Tomcat Benchmark Procedure

In this third part of a five-part series focusing on Tomcat performance tuning, you will learn benchmarking procedures and some of the qualities of the application that you can benchmark. This article is excerpted from chapter four of Tomcat: The Definitive Guide, Second Edition, written by Jason Brittain and Ian F. Darwin (O’Reilly; ISBN: 0596101066). Copyright © 2008 O’Reilly Media, Inc. All rights reserved. Used with permission from the publisher. Available from booksellers or direct from O’Reilly Media.

Benchmark procedure

We benchmarked two different types of static resource requests: small text files and 9k image files. For both of these types of benchmark tests, we set the server to be able to handle at least 150 concurrent client connections, and set the benchmark client to open no more than 149 concurrent connections so that it never attempted to use more concurrency than the server was configured to handle. We set the benchmark client to use HTTP keep-alive connections for all tests.

For the small text files benchmark, we’re testing the server’s ability to read the HTTP request and write the HTTP response where the response body is very small. This mainly tests the server’s ability to respond fast while handling many requests concurrently. We set the benchmark client to request the file 100,000 times, with a possible maximum of 149 concurrent connections. This is how we created the text file:

  $ echo ‘Hello world.’ > test.html

We copied this file into Tomcat’s ROOT webapp and also into Apache httpd ’s document root directory.

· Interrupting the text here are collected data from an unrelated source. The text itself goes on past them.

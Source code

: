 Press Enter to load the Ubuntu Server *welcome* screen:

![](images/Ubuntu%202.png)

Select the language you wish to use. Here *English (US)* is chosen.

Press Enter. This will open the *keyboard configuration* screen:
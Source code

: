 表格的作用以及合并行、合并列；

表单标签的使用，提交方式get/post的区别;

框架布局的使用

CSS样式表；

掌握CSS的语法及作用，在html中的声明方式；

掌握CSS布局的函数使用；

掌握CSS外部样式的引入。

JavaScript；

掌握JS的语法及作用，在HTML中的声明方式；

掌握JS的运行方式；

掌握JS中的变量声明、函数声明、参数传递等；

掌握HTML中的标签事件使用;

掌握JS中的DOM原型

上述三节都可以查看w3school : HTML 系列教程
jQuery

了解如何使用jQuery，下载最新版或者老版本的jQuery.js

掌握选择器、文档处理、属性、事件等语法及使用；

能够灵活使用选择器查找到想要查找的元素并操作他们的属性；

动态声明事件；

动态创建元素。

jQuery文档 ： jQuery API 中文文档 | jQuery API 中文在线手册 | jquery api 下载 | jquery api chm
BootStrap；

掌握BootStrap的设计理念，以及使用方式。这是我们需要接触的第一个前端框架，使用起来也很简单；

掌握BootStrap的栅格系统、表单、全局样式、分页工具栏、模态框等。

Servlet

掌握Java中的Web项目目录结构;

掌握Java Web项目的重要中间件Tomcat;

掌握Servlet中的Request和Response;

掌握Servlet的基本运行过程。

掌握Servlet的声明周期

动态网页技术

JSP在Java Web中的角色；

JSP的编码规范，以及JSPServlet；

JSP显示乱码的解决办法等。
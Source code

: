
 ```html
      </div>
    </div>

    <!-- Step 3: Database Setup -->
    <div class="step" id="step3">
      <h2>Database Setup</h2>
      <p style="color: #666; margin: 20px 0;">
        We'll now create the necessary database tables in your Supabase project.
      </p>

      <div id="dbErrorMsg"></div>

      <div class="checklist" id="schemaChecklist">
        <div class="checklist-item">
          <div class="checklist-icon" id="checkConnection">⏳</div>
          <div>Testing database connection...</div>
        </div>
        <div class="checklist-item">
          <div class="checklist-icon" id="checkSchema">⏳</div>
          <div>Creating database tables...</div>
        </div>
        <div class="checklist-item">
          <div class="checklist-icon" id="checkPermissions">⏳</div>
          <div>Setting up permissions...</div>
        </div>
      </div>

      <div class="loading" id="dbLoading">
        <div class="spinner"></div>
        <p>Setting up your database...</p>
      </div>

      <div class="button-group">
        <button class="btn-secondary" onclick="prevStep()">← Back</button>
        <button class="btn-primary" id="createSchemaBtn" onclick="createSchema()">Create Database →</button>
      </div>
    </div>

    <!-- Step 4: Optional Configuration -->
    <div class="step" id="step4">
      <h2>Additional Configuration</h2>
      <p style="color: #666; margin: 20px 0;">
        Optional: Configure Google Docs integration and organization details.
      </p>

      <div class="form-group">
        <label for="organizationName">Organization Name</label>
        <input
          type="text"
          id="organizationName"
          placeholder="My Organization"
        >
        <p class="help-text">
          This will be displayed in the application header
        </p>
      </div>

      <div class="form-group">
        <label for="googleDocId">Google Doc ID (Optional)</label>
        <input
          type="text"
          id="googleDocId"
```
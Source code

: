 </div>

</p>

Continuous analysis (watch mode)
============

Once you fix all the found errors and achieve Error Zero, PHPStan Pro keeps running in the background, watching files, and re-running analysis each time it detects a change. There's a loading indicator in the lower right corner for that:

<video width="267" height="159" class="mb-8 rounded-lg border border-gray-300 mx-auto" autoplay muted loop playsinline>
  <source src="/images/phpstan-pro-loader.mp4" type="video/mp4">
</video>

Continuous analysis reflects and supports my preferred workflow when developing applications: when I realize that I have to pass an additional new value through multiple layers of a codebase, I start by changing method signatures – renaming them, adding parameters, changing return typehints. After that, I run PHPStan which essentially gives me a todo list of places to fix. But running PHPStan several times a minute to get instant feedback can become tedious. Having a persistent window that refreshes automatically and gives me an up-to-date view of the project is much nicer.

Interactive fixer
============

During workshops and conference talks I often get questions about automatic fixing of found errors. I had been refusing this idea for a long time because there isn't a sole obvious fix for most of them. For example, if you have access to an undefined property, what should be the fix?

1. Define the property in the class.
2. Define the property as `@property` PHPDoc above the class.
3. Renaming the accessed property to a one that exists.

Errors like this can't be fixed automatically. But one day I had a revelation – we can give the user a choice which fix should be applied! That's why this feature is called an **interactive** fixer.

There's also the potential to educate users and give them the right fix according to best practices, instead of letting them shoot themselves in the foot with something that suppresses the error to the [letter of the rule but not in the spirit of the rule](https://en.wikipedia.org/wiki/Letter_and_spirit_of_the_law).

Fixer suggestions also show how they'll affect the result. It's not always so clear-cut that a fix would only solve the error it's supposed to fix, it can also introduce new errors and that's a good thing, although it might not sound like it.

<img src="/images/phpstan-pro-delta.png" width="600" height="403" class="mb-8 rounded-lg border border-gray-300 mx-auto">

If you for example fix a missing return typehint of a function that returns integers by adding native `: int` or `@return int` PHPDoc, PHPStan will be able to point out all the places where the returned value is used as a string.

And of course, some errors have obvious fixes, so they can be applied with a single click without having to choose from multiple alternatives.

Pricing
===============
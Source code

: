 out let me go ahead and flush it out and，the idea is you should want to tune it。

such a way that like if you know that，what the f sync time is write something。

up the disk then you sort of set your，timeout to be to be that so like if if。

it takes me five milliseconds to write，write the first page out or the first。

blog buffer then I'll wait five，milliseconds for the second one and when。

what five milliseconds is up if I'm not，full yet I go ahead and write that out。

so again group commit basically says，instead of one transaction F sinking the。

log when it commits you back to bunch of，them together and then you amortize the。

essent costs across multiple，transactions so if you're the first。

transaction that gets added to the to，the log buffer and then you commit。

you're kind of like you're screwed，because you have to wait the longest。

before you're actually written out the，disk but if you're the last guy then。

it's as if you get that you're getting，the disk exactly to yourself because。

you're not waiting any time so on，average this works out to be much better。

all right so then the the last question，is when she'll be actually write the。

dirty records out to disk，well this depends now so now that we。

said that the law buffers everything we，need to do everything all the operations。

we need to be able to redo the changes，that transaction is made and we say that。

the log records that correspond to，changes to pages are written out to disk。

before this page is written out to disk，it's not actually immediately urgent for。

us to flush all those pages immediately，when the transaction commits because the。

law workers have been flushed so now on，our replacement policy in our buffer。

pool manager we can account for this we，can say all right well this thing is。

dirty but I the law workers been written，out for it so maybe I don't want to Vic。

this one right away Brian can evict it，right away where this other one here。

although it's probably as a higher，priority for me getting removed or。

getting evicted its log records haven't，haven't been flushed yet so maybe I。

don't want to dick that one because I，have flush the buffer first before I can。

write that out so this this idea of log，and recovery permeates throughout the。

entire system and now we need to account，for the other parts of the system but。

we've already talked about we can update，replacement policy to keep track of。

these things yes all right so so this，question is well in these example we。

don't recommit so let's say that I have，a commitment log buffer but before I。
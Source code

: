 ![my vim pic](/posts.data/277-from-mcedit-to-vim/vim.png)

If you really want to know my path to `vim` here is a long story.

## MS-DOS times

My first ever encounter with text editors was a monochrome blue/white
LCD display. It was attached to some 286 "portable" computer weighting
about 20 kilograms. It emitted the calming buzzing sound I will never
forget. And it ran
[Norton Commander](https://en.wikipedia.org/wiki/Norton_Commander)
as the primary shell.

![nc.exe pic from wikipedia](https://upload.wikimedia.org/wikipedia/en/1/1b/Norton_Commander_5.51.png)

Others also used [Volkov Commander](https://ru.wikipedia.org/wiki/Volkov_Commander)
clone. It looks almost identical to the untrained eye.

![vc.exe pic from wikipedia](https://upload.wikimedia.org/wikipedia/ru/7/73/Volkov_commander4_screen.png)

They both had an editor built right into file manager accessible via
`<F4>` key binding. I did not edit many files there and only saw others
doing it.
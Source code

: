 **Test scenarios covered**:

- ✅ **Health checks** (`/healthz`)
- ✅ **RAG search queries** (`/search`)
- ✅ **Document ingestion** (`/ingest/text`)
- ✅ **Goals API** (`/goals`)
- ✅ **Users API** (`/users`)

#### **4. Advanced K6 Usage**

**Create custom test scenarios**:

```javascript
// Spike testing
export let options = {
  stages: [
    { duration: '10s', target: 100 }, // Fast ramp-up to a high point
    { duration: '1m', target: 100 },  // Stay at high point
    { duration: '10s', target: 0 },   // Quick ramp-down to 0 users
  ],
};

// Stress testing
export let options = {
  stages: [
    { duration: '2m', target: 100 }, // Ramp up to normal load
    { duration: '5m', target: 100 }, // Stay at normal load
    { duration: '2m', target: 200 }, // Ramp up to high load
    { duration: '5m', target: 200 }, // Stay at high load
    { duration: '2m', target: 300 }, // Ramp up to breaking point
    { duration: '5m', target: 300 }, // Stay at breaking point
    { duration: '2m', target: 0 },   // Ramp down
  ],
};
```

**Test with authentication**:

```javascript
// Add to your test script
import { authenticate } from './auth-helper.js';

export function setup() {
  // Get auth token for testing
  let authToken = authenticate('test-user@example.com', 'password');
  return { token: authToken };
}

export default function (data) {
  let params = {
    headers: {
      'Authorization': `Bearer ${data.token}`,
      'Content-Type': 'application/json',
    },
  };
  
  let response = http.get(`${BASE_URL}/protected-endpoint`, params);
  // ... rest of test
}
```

Here is the ab  command line showing the arguments we used for the small text file benchmark tests:

  $ ab -k -n 100000 -c 149 http://192.168.1.2/test.html

We changed the requested URL appropriately for each test so that it made requests that would benchmark the server we intended to test each time.

For the 9k image files benchmark, we’re testing the server’s ability to serve a larger amount of data in the response body to many clients concurrently. We set the benchmark client to request the file 20,000 times, with a possible maximum of 149 concurrent connections. We specified a lower total number of requests for this test because the size of the data was larger, so we adjusted the number of requests down to compensate somewhat, but still left it high to place a significant load on the server. This is how we created the image file:

  $ dd if=a-larger-image.jpg of=9k.jpg bs=1 count=9126

We chose a size of 9k because if we went much higher, both Tomcat and Apache httpd  would easily saturate our 1 Mb Ethernet link between the client machine and the server machine. Again, we copied this file into Tomcat’s ROOT webapp and also into Apache httpd ’s document root directory.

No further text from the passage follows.